David is 36 years old, you see. A bad age. When his dad was 36, he’d had three kids, got hitched and held down a job in his native Dublin. O’Doherty’s only responsibility, he bemoans, is to make sure his keyboard has working batteries – and he can’t even do that right.
After his girlfriend left him last year, he felt useless, and become locked in a constant cycle of playing on his favourite Wii game, Frisbee Dog, and “posting” Dominos pizza into his face. No matter the banality of the situation, O’Doherty finds a wonderful way of expressing it.
He’s probably best known for his charismatic, droll songs, but there’s actually a surprising amount of traditional stand-up to O’Doherty’s set. We hear routines about getting old, told with intelligence and charm, the odd observational line that really hits the spot, the occasional call-back – and even one or two “actual jokes”, as he calls them. The iconic, plastic keyboard lies untouched on the stage for long periods of time, though for the most part we’re so comfortable in O’Doherty’s company that it almost slips our mind.
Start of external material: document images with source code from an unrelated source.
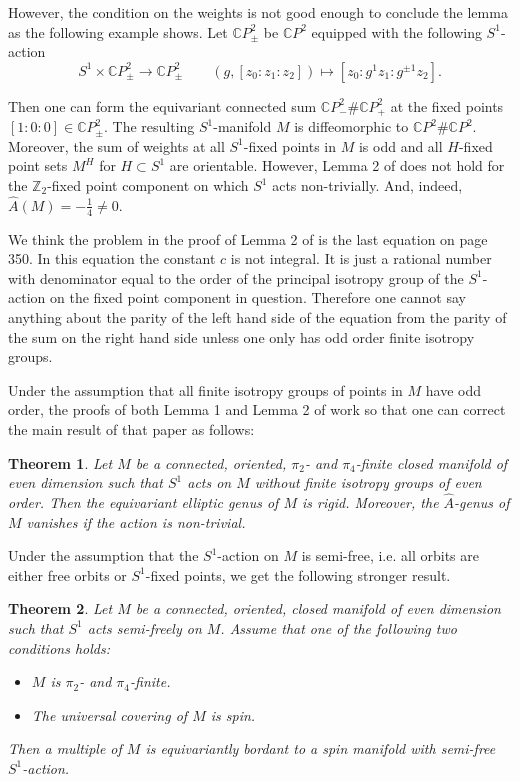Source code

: \documentclass[a4paper, 11pt]{amsart}
\newtheorem{theorem}{Theorem}[section]
\theoremstyle{definition}
\theoremstyle{remark}
\numberwithin{equation}{section}
\begin{document}
However, the condition on the weights is not good enough to conclude the lemma as the following example shows.
Let \(\mathbb{C}P^2_\pm\) be \(\mathbb{C}P^2\) equipped with the following \(S^1\)-action
\[S^1\times \mathbb{C} P_\pm^2\rightarrow \mathbb{C}P_\pm^2\quad \quad (g,[z_0:z_1:z_2])\mapsto [z_0:g^1 z_1:g^{\pm 1} z_2].\] 

Then one can form the equivariant connected sum \(\mathbb{C}P^2_-\#\mathbb{C}P^2_+\) at the fixed points \([1:0:0]\in \mathbb{C} P^2_\pm\).
The resulting \(S^1\)-manifold \(M\) is diffeomorphic to \(\mathbb{C} P^2\#\mathbb{C} P^2\).
Moreover, the sum of weights at all \(S^1\)-fixed points in \(M\) is odd and all \(H\)-fixed point sets \(M^H\) for \(H\subset S^1\) are orientable.
However, Lemma 2 of \cite{MR1979364} does not hold for the \(\mathbb{Z}_2\)-fixed point component on which \(S^1\) acts non-trivially. And, indeed, \(\hat{A}(M)= -\frac{1}{4}\neq 0\).

We think the problem in the proof of Lemma 2 of \cite{MR1979364} is the last equation on page 350.
In this equation the constant \(c\) is not integral.
It is just a rational number with denominator equal to the order of the principal isotropy group of the \(S^1\)-action on the fixed point component in question.
Therefore one cannot say anything about the parity of the left hand side of the equation from the parity of the sum on the right hand side unless one only has odd order finite isotropy groups.

Under the assumption that all finite isotropy groups of points in \(M\) have odd order, the proofs of both Lemma 1 and Lemma 2 of \cite{MR1979364} work so that one can correct the main result of that paper as follows:

\begin{theorem}
  \label{sec:another-example-1}
  Let \(M\) be a connected, oriented, \(\pi_2\)- and \(\pi_4\)-finite closed manifold of even dimension such that \(S^1\) acts on \(M\) without finite isotropy groups of even order.
  Then the equivariant elliptic genus of \(M\) is rigid. Moreover, the \(\hat{A}\)-genus of \(M\) vanishes if the action is non-trivial.
\end{theorem}

Under the assumption that the \(S^1\)-action on \(M\) is semi-free, i.e. all orbits are either free orbits or \(S^1\)-fixed points, we get the following stronger result.


\begin{theorem}
  Let \(M\) be a connected, oriented, closed manifold of even dimension such that \(S^1\) acts semi-freely on \(M\).
  Assume that one of the following two conditions holds:
  \begin{itemize}
  \item \(M\) is \(\pi_2\)- and \(\pi_4\)-finite.
  \item The universal covering of \(M\) is spin.
  \end{itemize}
  Then a multiple of \(M\) is equivariantly bordant to a spin manifold with semi-free \(S^1\)-action.
\end{theorem}
\end{document}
But as with any show that tours off the back of an Edinburgh run, sometimes the material can feel a little flabby when given time to breathe. In the opening half hour especially – which was basically just chat with the crowd – and disappointingly in his theatrical closing routine about a dead mouse, which didn’t really offer the kind of pay-off such a long story demanded.
They’re minor qualms, though, in what is by and large a decent show. O’Doherty’s not going to change your life, but for a couple of hours at least he’ll make it that little bit better.
Date of live review: Tuesday 29th October 2012.